How default .equals and .hashCode will work for my classes?

alexeypro picture alexeypro · Nov 14, 2010 · Viewed 66.6k times · Source

Say I have my own class

public class MyObj { /* ... */ }

It has some attributes and methods. It DOES NOT implement equals, DOES NOT implement hashCode.

Once we call equals and hashCode, what are the default implementations? From Object class? And what are they? How the default equals will work?
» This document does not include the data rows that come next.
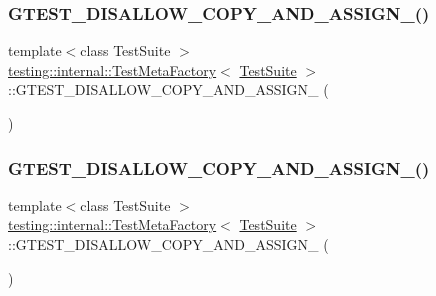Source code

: \subsubsection{\texorpdfstring{GTEST\_DISALLOW\_COPY\_AND\_ASSIGN\_()}{GTEST\_DISALLOW\_COPY\_AND\_ASSIGN\_()}\hspace{0.1cm}{\footnotesize\ttfamily [2/3]}}
{\footnotesize\ttfamily template$<$class Test\+Suite $>$ \\
\mbox{\hyperlink{classtesting_1_1internal_1_1_test_meta_factory}{testing\+::internal\+::\+Test\+Meta\+Factory}}$<$ \mbox{\hyperlink{classtesting_1_1_test_suite}{Test\+Suite}} $>$\+::G\+T\+E\+S\+T\+\_\+\+D\+I\+S\+A\+L\+L\+O\+W\+\_\+\+C\+O\+P\+Y\+\_\+\+A\+N\+D\+\_\+\+A\+S\+S\+I\+G\+N\+\_\+ (\begin{DoxyParamCaption}\item[{\mbox{\hyperlink{classtesting_1_1internal_1_1_test_meta_factory}{Test\+Meta\+Factory}}$<$ \mbox{\hyperlink{classtesting_1_1_test_suite}{Test\+Suite}} $>$}]{ }\end{DoxyParamCaption})\hspace{0.3cm}{\ttfamily [private]}}

\mbox{\label{classtesting_1_1internal_1_1_test_meta_factory_a058168d58de97a9d8dfb7400ad878148}} 
\subsubsection{\texorpdfstring{GTEST\_DISALLOW\_COPY\_AND\_ASSIGN\_()}{GTEST\_DISALLOW\_COPY\_AND\_ASSIGN\_()}\hspace{0.1cm}{\footnotesize\ttfamily [3/3]}}
{\footnotesize\ttfamily template$<$class Test\+Suite $>$ \\
\mbox{\hyperlink{classtesting_1_1internal_1_1_test_meta_factory}{testing\+::internal\+::\+Test\+Meta\+Factory}}$<$ \mbox{\hyperlink{classtesting_1_1_test_suite}{Test\+Suite}} $>$\+::G\+T\+E\+S\+T\+\_\+\+D\+I\+S\+A\+L\+L\+O\+W\+\_\+\+C\+O\+P\+Y\+\_\+\+A\+N\+D\+\_\+\+A\+S\+S\+I\+G\+N\+\_\+ (\begin{DoxyParamCaption}\item[{\mbox{\hyperlink{classtesting_1_1internal_1_1_test_meta_factory}{Test\+Meta\+Factory}}$<$ \mbox{\hyperlink{classtesting_1_1_test_suite}{Test\+Suite}} $>$}]{ }\end{DoxyParamCaption})\hspace{0.3cm}{\ttfamily [private]}}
How the default hashCode will work and what will return? == will just check if they reference to the same object, so it's easy, but what about equals() and hashCode() methods?

Answer

Etienne de Martel picture Etienne de Martel · Nov 14, 2010

Yes, the default implementation is Object's (generally speaking; if you inherit from a class that redefined equals and/or hashCode, then you'll use that implementation instead).

From the documentation:

equals

The equals method for class Object implements the most discriminating possible equivalence relation on objects; that is, for any non-null reference values x and y, this method returns true if and only if x and y refer to the same object (x == y has the value true).

hashCode

As much as is reasonably practical, the hashCode method defined by class Object does return distinct integers for distinct objects. (This is typically implemented by converting the internal address of the object into an integer, but this implementation technique is not required by the JavaTM programming language.)